Exercise requirements:
Write the following entries out again exactly, skipping each image.

::::::::::

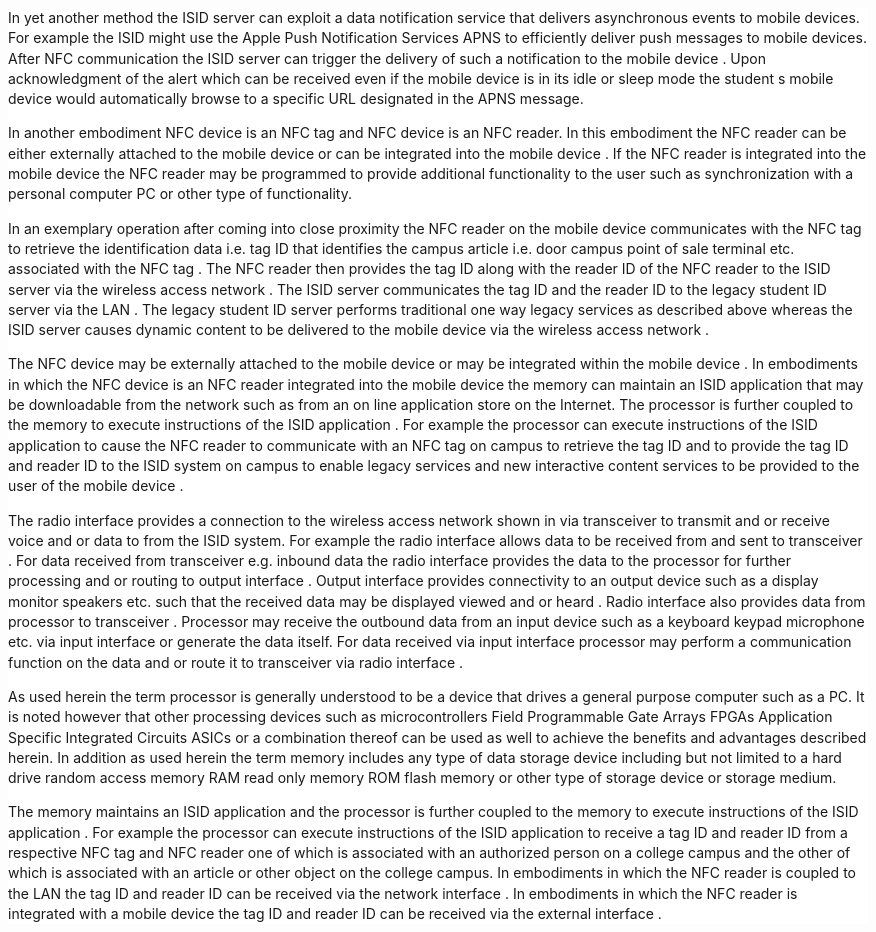 In yet another method the ISID server can exploit a data notification service that delivers asynchronous events to mobile devices. For example the ISID might use the Apple Push Notification Services APNS to efficiently deliver push messages to mobile devices. After NFC communication the ISID server can trigger the delivery of such a notification to the mobile device . Upon acknowledgment of the alert which can be received even if the mobile device is in its idle or sleep mode the student s mobile device would automatically browse to a specific URL designated in the APNS message.

In another embodiment NFC device is an NFC tag and NFC device is an NFC reader. In this embodiment the NFC reader can be either externally attached to the mobile device or can be integrated into the mobile device . If the NFC reader is integrated into the mobile device the NFC reader may be programmed to provide additional functionality to the user such as synchronization with a personal computer PC or other type of functionality.

In an exemplary operation after coming into close proximity the NFC reader on the mobile device communicates with the NFC tag to retrieve the identification data i.e. tag ID that identifies the campus article i.e. door campus point of sale terminal etc. associated with the NFC tag . The NFC reader then provides the tag ID along with the reader ID of the NFC reader to the ISID server via the wireless access network . The ISID server communicates the tag ID and the reader ID to the legacy student ID server via the LAN . The legacy student ID server performs traditional one way legacy services as described above whereas the ISID server causes dynamic content to be delivered to the mobile device via the wireless access network .

The NFC device may be externally attached to the mobile device or may be integrated within the mobile device . In embodiments in which the NFC device is an NFC reader integrated into the mobile device the memory can maintain an ISID application that may be downloadable from the network such as from an on line application store on the Internet. The processor is further coupled to the memory to execute instructions of the ISID application . For example the processor can execute instructions of the ISID application to cause the NFC reader to communicate with an NFC tag on campus to retrieve the tag ID and to provide the tag ID and reader ID to the ISID system on campus to enable legacy services and new interactive content services to be provided to the user of the mobile device .

The radio interface provides a connection to the wireless access network shown in via transceiver to transmit and or receive voice and or data to from the ISID system. For example the radio interface allows data to be received from and sent to transceiver . For data received from transceiver e.g. inbound data the radio interface provides the data to the processor for further processing and or routing to output interface . Output interface provides connectivity to an output device such as a display monitor speakers etc. such that the received data may be displayed viewed and or heard . Radio interface also provides data from processor to transceiver . Processor may receive the outbound data from an input device such as a keyboard keypad microphone etc. via input interface or generate the data itself. For data received via input interface processor may perform a communication function on the data and or route it to transceiver via radio interface .

As used herein the term processor is generally understood to be a device that drives a general purpose computer such as a PC. It is noted however that other processing devices such as microcontrollers Field Programmable Gate Arrays FPGAs Application Specific Integrated Circuits ASICs or a combination thereof can be used as well to achieve the benefits and advantages described herein. In addition as used herein the term memory includes any type of data storage device including but not limited to a hard drive random access memory RAM read only memory ROM flash memory or other type of storage device or storage medium.

The memory maintains an ISID application and the processor is further coupled to the memory to execute instructions of the ISID application . For example the processor can execute instructions of the ISID application to receive a tag ID and reader ID from a respective NFC tag and NFC reader one of which is associated with an authorized person on a college campus and the other of which is associated with an article or other object on the college campus. In embodiments in which the NFC reader is coupled to the LAN the tag ID and reader ID can be received via the network interface . In embodiments in which the NFC reader is integrated with a mobile device the tag ID and reader ID can be received via the external interface .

::::::::::

Reply to the task:
 In yet another method the ISID server can exploit a data notification service that delivers asynchronous events to mobile devices. For example the ISID might use the Apple Push Notification Services APNS to efficiently deliver push messages to mobile devices. After NFC communication the ISID server can trigger the delivery of such a notification to the mobile device . Upon acknowledgment of the alert which can be received even if the mobile device is in its idle or sleep mode the student s mobile device would automatically browse to a specific URL designated in the APNS message.

In another embodiment NFC device is an NFC tag and NFC device is an NFC reader. In this embodiment the NFC reader can be either externally attached to the mobile device or can be integrated into the mobile device . If the NFC reader is integrated into the mobile device the NFC reader may be programmed to provide additional functionality to the user such as synchronization with a personal computer PC or other type of functionality.

In an exemplary operation after coming into close proximity the NFC reader on the mobile device communicates with the NFC tag to retrieve the identification data i.e. tag ID that identifies the campus article i.e. door campus point of sale terminal etc. associated with the NFC tag . The NFC reader then provides the tag ID along with the reader ID of the NFC reader to the ISID server via the wireless access network . The ISID server communicates the tag ID and the reader ID to the legacy student ID server via the LAN . The legacy student ID server performs traditional one way legacy services as described above whereas the ISID server causes dynamic content to be delivered to the mobile device via the wireless access network .

The NFC device may be externally attached to the mobile device or may be integrated within the mobile device . In embodiments in which the NFC device is an NFC reader integrated into the mobile device the memory can maintain an ISID application that may be downloadable from the network such as from an on line application store on the Internet. The processor is further coupled to the memory to execute instructions of the ISID application . For example the processor can execute instructions of the ISID application to cause the NFC reader to communicate with an NFC tag on campus to retrieve the tag ID and to provide the tag ID and reader ID to the ISID system on campus to enable legacy services and new interactive content services to be provided to the user of the mobile device .

The radio interface provides a connection to the wireless access network shown in via transceiver to transmit and or receive voice and or data to from the ISID system. For example the radio interface allows data to be received from and sent to transceiver . For data received from transceiver e.g. inbound data the radio interface provides the data to the processor for further processing and or routing to output interface . Output interface provides connectivity to an output device such as a display monitor speakers etc. such that the received data may be displayed viewed and or heard . Radio interface also provides data from processor to transceiver . Processor may receive the outbound data from an input device such as a keyboard keypad microphone etc. via input interface or generate the data itself. For data received via input interface processor may perform a communication function on the data and or route it to transceiver via radio interface .

As used herein the term processor is generally understood to be a device that drives a general purpose computer such as a PC. It is noted however that other processing devices such as microcontrollers Field Programmable Gate Arrays FPGAs Application Specific Integrated Circuits ASICs or a combination thereof can be used as well to achieve the benefits and advantages described herein. In addition as used herein the term memory includes any type of data storage device including but not limited to a hard drive random access memory RAM read only memory ROM flash memory or other type of storage device or storage medium.

The memory maintains an ISID application and the processor is further coupled to the memory to execute instructions of the ISID application . For example the processor can execute instructions of the ISID application to receive a tag ID and reader ID from a respective NFC tag and NFC reader one of which is associated with an authorized person on a college campus and the other of which is associated with an article or other object on the college campus. In embodiments in which the NFC reader is coupled to the LAN the tag ID and reader ID can be received via the network interface . In embodiments in which the NFC reader is integrated with a mobile device the tag ID and reader ID can be received via the external interface .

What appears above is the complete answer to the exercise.